Note from the future (Oct 20, 2025): I just opened my editor and found this half-written draft. Might as well publish it.
It’s a bit awkward that I haven’t blogged in some 19 months so, as owner and author of the best blog about broken websites on the internet. I guess I’ve been busy, or lacking motivation to write, or perhaps both. Who can really say.
But this morning I was just sitting at a table on the 5th floor of the extremely under construction Hilton Anaheim (location of the 2024 W3C TPAC) telling Dom Farolino about the origin of the WHATWG Compat Standard logo.
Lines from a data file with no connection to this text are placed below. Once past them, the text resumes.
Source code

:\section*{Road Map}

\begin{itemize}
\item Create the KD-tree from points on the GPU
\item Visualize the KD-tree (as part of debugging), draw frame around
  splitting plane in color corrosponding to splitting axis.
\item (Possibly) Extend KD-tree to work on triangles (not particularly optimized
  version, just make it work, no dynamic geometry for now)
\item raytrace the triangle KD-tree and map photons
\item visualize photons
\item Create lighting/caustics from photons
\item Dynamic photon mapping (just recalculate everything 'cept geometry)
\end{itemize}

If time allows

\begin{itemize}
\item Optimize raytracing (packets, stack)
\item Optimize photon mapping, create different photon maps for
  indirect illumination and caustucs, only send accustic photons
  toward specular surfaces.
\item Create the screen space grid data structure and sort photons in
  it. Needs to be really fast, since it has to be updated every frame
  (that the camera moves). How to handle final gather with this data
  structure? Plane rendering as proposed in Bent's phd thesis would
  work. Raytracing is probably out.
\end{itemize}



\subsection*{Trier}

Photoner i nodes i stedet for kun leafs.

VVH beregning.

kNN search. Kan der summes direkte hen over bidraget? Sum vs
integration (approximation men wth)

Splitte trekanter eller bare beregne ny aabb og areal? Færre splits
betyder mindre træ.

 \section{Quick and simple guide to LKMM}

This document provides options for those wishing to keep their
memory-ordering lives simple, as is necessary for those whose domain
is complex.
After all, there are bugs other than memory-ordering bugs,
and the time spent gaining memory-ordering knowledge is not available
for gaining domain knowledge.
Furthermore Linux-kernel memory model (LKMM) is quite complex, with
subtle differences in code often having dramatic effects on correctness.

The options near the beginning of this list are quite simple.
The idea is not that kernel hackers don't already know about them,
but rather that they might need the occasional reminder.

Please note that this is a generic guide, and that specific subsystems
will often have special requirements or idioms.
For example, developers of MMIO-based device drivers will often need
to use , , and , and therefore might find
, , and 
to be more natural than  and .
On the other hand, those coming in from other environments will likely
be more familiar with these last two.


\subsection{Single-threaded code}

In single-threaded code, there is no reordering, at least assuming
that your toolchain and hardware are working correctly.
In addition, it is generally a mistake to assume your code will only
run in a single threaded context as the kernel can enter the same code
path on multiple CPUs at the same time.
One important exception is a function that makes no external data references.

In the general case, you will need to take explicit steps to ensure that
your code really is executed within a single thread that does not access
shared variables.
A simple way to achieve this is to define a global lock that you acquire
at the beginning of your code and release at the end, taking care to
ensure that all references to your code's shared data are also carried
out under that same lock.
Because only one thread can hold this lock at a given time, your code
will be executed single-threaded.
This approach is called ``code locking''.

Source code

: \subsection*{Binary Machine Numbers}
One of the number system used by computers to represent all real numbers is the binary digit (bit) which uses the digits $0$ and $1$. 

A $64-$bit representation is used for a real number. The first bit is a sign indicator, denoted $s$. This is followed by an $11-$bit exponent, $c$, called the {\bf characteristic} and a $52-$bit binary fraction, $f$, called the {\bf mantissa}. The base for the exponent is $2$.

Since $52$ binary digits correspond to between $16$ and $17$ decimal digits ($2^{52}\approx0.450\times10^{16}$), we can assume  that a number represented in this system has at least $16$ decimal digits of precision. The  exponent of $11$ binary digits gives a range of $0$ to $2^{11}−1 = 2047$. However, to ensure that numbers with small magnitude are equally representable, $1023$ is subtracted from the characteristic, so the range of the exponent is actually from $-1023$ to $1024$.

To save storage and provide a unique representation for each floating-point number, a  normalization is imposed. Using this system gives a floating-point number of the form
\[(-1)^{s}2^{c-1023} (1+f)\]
Today, it lives at https://resources.whatwg.org/logo-compat.svg. If you check out the source, you should see something like:
<svg xmlns="http://www.w3.org/2000/svg" viewBox="0 0 100 100">
<rect width="90"
height="90"
fill="#fff"
x="5"
y="5"
stroke="#3c790a"
stroke-width="10"
style="-webkit-border-radius: 10px"/>
<path d="(omitted)" fill="#3c790a"/>
</svg>
There’s clearly a hilarious joke in the inline style. Please clap.
If you dig into the history of the spec, though, you’ll notice Karl Dubost’s first stab at the logo as the repo’s first commit. Which is certainly one way to begin the commit history of a nascent standard. Thankfully that version only lasted a day, and a little more than a week later that was replaced by the current square logo.